[Date Prev][Date Next][Thread Prev][Thread Next][Date Index][Thread Index]

[Condor-users] condor installation



Hello,
I have installed condor on three servers, I have one manager,submit,execute host and two submit,execute host.
All the deamons work with no errors reported on the log files.  but the submit,execute nodes only report the master node's CPUs when I type condor_status.

The same is true if I type condor_status on the master.

If I type condor_status -direct host, this will work when I mention the localhost, but it will failed with the error:

#################################################################################
CEDAR:6001:Failed to connect to <152.15.98.25:52357>
Error: Couldn't contact the condor_collector on <152.15.98.25:52357>.
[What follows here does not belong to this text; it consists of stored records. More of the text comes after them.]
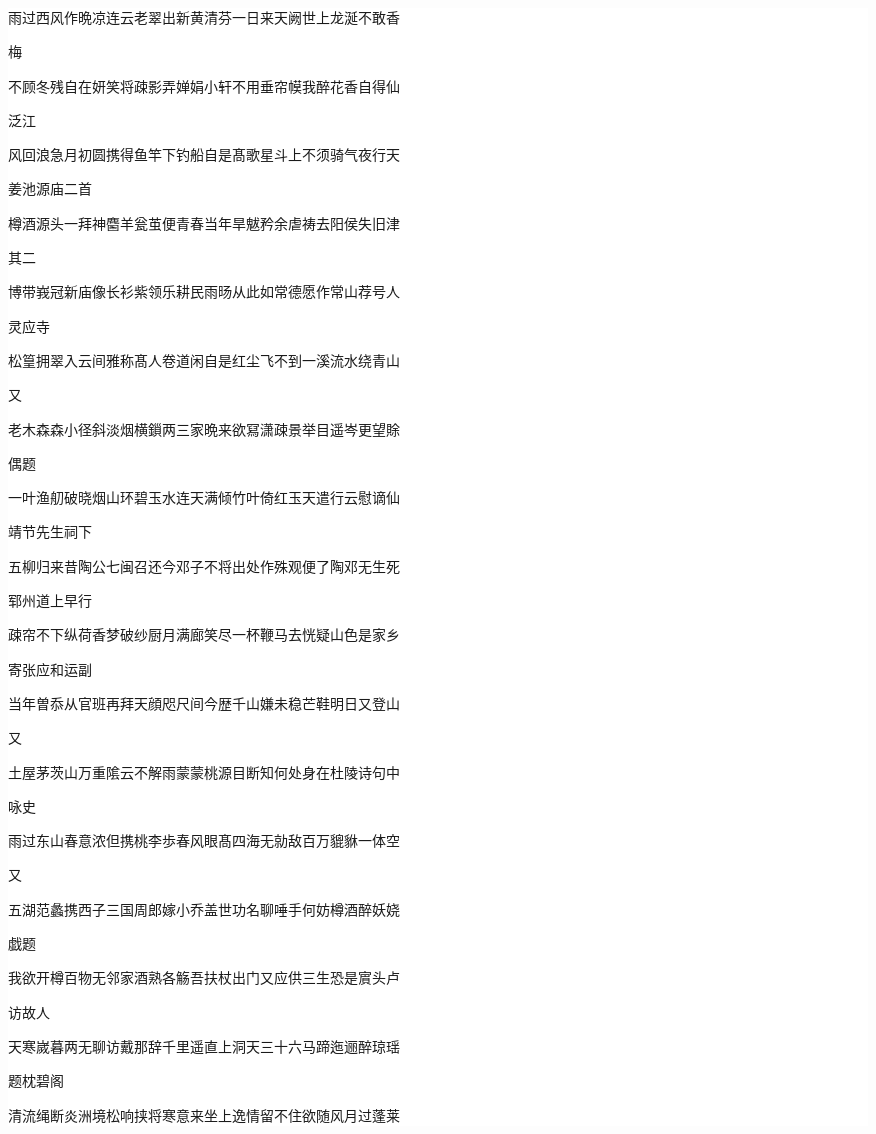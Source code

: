 雨过西风作晩凉连云老翠出新黄清芬一日来天阙世上龙涎不敢香  

梅  

不顾冬残自在妍笑将疎影弄婵娟小轩不用垂帘幙我醉花香自得仙  

泛江  

风回浪急月初圆携得鱼竿下钓船自是髙歌星斗上不须骑气夜行天  

姜池源庙二首  

樽酒源头一拜神麕羊瓮茧便青春当年旱魃矜余虐祷去阳侯失旧津  

其二  

博带峩冠新庙像长衫紫领乐耕民雨旸从此如常德愿作常山荐号人  

灵应寺  

松篁拥翠入云间雅称髙人卷道闲自是红尘飞不到一溪流水绕青山  

又  

老木森森小径斜淡烟横鎻两三家晩来欲冩潇疎景举目遥岑更望賖  

偶题  

一叶渔舠破晓烟山环碧玉水连天满倾竹叶倚红玉天遣行云慰谪仙  

靖节先生祠下  

五柳归来昔陶公七闽召还今邓子不将出处作殊观便了陶邓无生死  

郓州道上早行  

疎帘不下纵荷香梦破纱厨月满廊笑尽一杯鞭马去恍疑山色是家乡  

寄张应和运副  

当年曽忝从官班再拜天顔咫尺间今歴千山嫌未稳芒鞋明日又登山  

又  

土屋茅茨山万重隂云不解雨蒙蒙桃源目断知何处身在杜陵诗句中  

咏史  

雨过东山春意浓但携桃李歩春风眼髙四海无勍敌百万貔貅一体空  

又  

五湖范蠡携西子三国周郎嫁小乔盖世功名聊唾手何妨樽酒醉妖娆  

戯题  

我欲开樽百物无邻家酒熟各觞吾扶杖出门又应供三生恐是賔头卢  

访故人  

天寒嵗暮两无聊访戴那辞千里遥直上洞天三十六马蹄迤逦醉琼瑶  

题枕碧阁  

清流绳断炎洲境松响挟将寒意来坐上逸情留不住欲随风月过蓬莱  
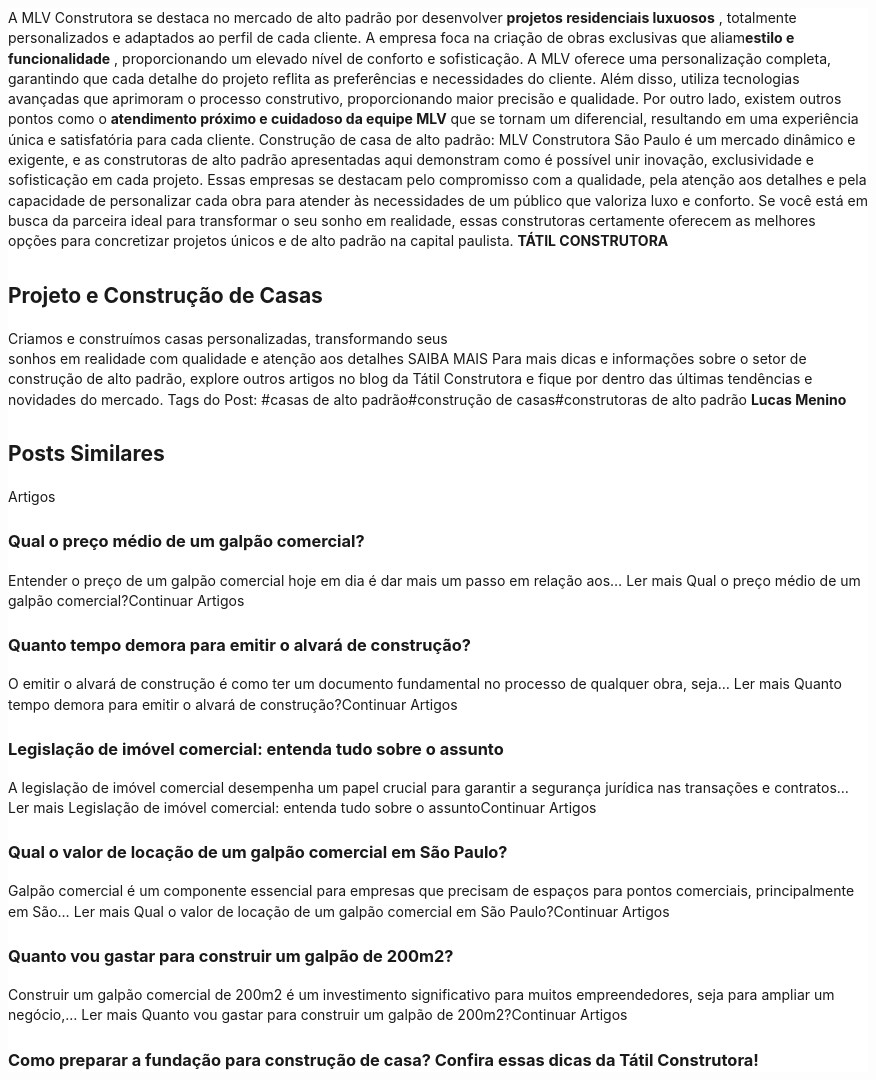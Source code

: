 A MLV Construtora se destaca no mercado de alto padrão por desenvolver **projetos residenciais luxuosos** , totalmente personalizados e adaptados ao perfil de cada cliente. A empresa foca na criação de obras exclusivas que aliam**estilo e funcionalidade** , proporcionando um elevado nível de conforto e sofisticação.
A MLV oferece uma personalização completa, garantindo que cada detalhe do projeto reflita as preferências e necessidades do cliente. Além disso, utiliza tecnologias avançadas que aprimoram o processo construtivo, proporcionando maior precisão e qualidade. 
Por outro lado, existem outros pontos como o **atendimento próximo e cuidadoso da equipe MLV** que se tornam um diferencial, resultando em uma experiência única e satisfatória para cada cliente.
Construção de casa de alto padrão: MLV Construtora
São Paulo é um mercado dinâmico e exigente, e as construtoras de alto padrão apresentadas aqui demonstram como é possível unir inovação, exclusividade e sofisticação em cada projeto. 
Essas empresas se destacam pelo compromisso com a qualidade, pela atenção aos detalhes e pela capacidade de personalizar cada obra para atender às necessidades de um público que valoriza luxo e conforto. 
Se você está em busca da parceira ideal para transformar o seu sonho em realidade, essas construtoras certamente oferecem as melhores opções para concretizar projetos únicos e de alto padrão na capital paulista.
**TÁTIL CONSTRUTORA**
## **Projeto e Construção de Casas**
Criamos e construímos casas personalizadas, transformando seus  
sonhos em realidade com qualidade e atenção aos detalhes
SAIBA MAIS
Para mais dicas e informações sobre o setor de construção de alto padrão, explore outros artigos no blog da Tátil Construtora e fique por dentro das últimas tendências e novidades do mercado.
Tags do Post:  #casas de alto padrão#construção de casas#construtoras de alto padrão
**Lucas Menino**
## Posts Similares
Artigos
### Qual o preço médio de um galpão comercial?
Entender o preço de um galpão comercial hoje em dia é dar mais um passo em relação aos…
Ler mais Qual o preço médio de um galpão comercial?Continuar
Artigos
### Quanto tempo demora para emitir o alvará de construção?
O emitir o alvará de construção é como ter um documento fundamental no processo de qualquer obra, seja…
Ler mais Quanto tempo demora para emitir o alvará de construção?Continuar
Artigos
### Legislação de imóvel comercial: entenda tudo sobre o assunto
A legislação de imóvel comercial desempenha um papel crucial para garantir a segurança jurídica nas transações e contratos…
Ler mais Legislação de imóvel comercial: entenda tudo sobre o assuntoContinuar
Artigos
### Qual o valor de locação de um galpão comercial em São Paulo?
Galpão comercial é um componente essencial para empresas que precisam de espaços para pontos comerciais, principalmente em São…
Ler mais Qual o valor de locação de um galpão comercial em São Paulo?Continuar
Artigos
### Quanto vou gastar para construir um galpão de 200m2?
Construir um galpão comercial de 200m2 é um investimento significativo para muitos empreendedores, seja para ampliar um negócio,…
Ler mais Quanto vou gastar para construir um galpão de 200m2?Continuar
Artigos
### Como preparar a fundação para construção de casa? Confira essas dicas da Tátil Construtora!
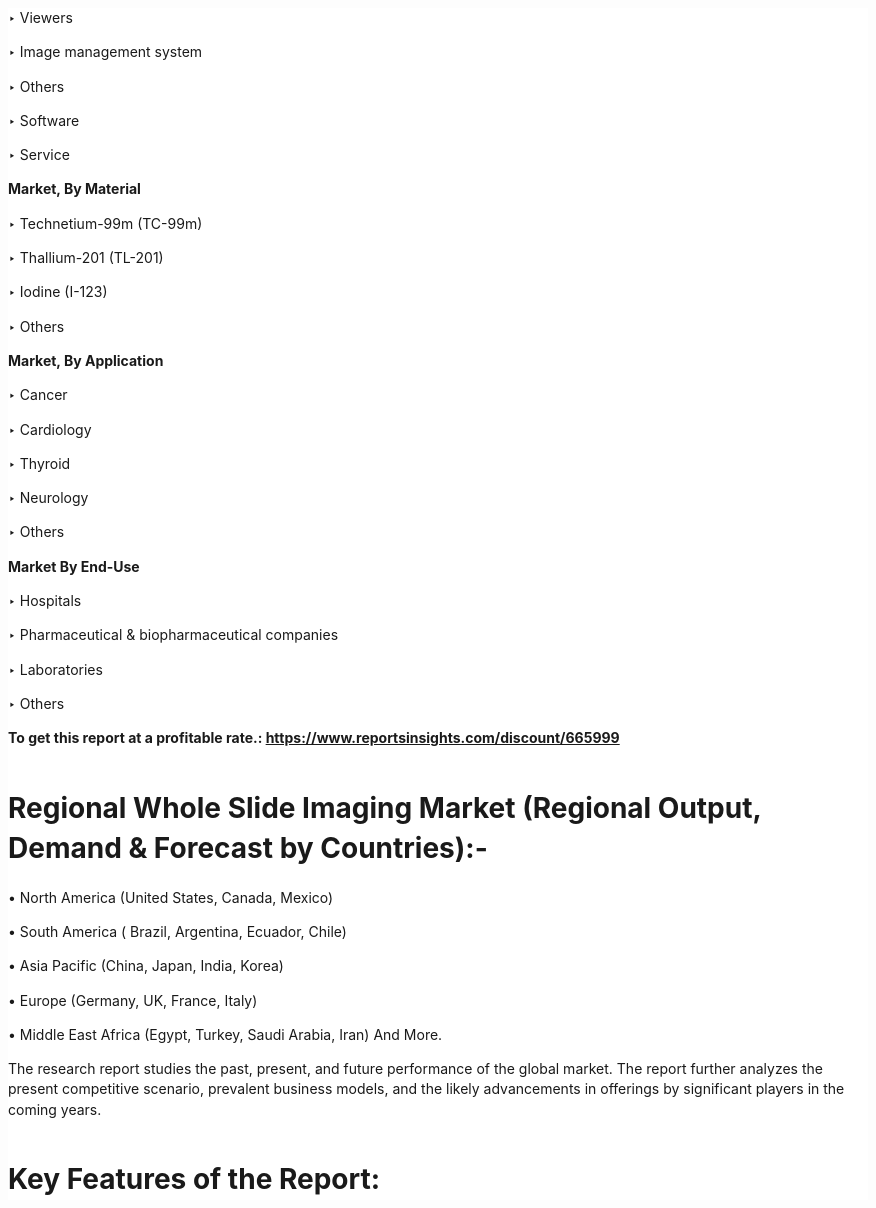 ‣  Viewers

‣  Image management system

‣  Others

‣ Software

‣ Service

<Strong>Market, By Material</Strong>

‣ Technetium-99m (TC-99m)

‣ Thallium-201 (TL-201)

‣ Iodine (I-123)

‣ Others

<Strong>Market, By Application</Strong>

‣ Cancer

‣ Cardiology

‣ Thyroid

‣ Neurology

‣ Others

<Strong>Market By End-Use</Strong>

‣ Hospitals

‣ Pharmaceutical & biopharmaceutical companies

‣ Laboratories

‣ Others

<strong>To get this report at a profitable rate.: <a href=https://www.reportsinsights.com/discount/665999>https://www.reportsinsights.com/discount/665999</a></strong>

# <strong>Regional Whole Slide Imaging Market (Regional Output, Demand &amp; Forecast by Countries):-</strong>

• North America (United States, Canada, Mexico)

• South America ( Brazil, Argentina, Ecuador, Chile)

• Asia Pacific (China, Japan, India, Korea)

• Europe (Germany, UK, France, Italy)

• Middle East Africa (Egypt, Turkey, Saudi Arabia, Iran) And More.

The research report studies the past, present, and future performance of the global market. The report further analyzes the present competitive scenario, prevalent business models, and the likely advancements in offerings by significant players in the coming years.

# <strong>Key Features of the Report:</strong>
Extra Info: the condor_collector is a process that runs on the central
manager of your Condor pool and collects the status of all the machines and
jobs in the Condor pool. The condor_collector might not be running, it might
be refusing to communicate with you, there might be a network problem, or
there may be some other problem. Check with your system administrator to fix
this problem.

If you are the system administrator, check that the condor_collector is
running on <152.15.98.25:52357>, check the HOSTALLOW configuration in your
condor_config, and check the MasterLog and CollectorLog files in your log
directory for possible clues as to why the condor_collector is not
responding. Also see the Troubleshooting section of the manual.
#################################################################################

If I try to explicitly view the status of the master

There is no errors reported on the MasterLog or CollectorLog file, but I don't know what I should be looking for.

I used the "newer" installation setup, and I don't have a common shared file system or a common UID system.

What could it be ??

I have opened port 9618, do I need any other ports opened ??


I get this error from SheddLog on the slave nodes

#################################################################################
12/22 21:27:27 (pid:31214) Failed to start non-blocking update to <152.15.98.25:9618>.
12/22 21:32:27 (pid:31214) attempt to connect to < 152.15.98.25:9618> failed: Connection refused (connect errno = 111).
12/22 21:32:27 (pid:31214) ERROR: SECMAN:2003:TCP connection to <152.15.98.25:9618> failed
#################################################################################

thanks for any help